======== Data records ========
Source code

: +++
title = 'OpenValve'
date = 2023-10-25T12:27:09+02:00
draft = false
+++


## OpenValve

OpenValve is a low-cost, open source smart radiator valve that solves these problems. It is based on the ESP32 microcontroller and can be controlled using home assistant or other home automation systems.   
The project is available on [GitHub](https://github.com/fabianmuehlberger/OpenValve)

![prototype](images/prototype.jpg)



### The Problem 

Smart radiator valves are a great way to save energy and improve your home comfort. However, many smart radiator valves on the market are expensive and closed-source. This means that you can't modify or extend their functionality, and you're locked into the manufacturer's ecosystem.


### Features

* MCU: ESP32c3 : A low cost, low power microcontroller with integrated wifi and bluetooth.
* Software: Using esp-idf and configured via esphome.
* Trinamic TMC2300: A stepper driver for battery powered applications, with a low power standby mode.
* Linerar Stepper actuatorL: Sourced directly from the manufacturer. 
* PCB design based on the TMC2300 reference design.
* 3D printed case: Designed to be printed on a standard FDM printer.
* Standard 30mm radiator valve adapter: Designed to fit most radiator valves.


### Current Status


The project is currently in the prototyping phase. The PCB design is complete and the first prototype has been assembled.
========
======== Data records ========
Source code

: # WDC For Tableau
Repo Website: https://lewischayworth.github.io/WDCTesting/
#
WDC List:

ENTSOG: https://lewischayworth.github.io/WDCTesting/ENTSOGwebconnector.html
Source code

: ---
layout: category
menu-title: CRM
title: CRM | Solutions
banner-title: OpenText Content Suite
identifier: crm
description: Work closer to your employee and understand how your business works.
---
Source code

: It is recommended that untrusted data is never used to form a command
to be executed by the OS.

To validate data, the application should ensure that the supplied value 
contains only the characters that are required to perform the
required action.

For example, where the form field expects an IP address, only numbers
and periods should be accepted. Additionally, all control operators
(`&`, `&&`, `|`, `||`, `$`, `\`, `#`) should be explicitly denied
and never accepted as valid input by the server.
========
### Aim of the task
Looking at the records above, return exactly the lines from the line with "to be executed by the OS." to the line with "and never accepted", both ends included.

### Task answer
to be executed by the OS.

To validate data, the application should ensure that the supplied value 
contains only the characters that are required to perform the
required action.

For example, where the form field expects an IP address, only numbers
and periods should be accepted. Additionally, all control operators
(`&`, `&&`, `|`, `||`, `$`, `\`, `#`) should be explicitly denied
and never accepted as valid input by the server.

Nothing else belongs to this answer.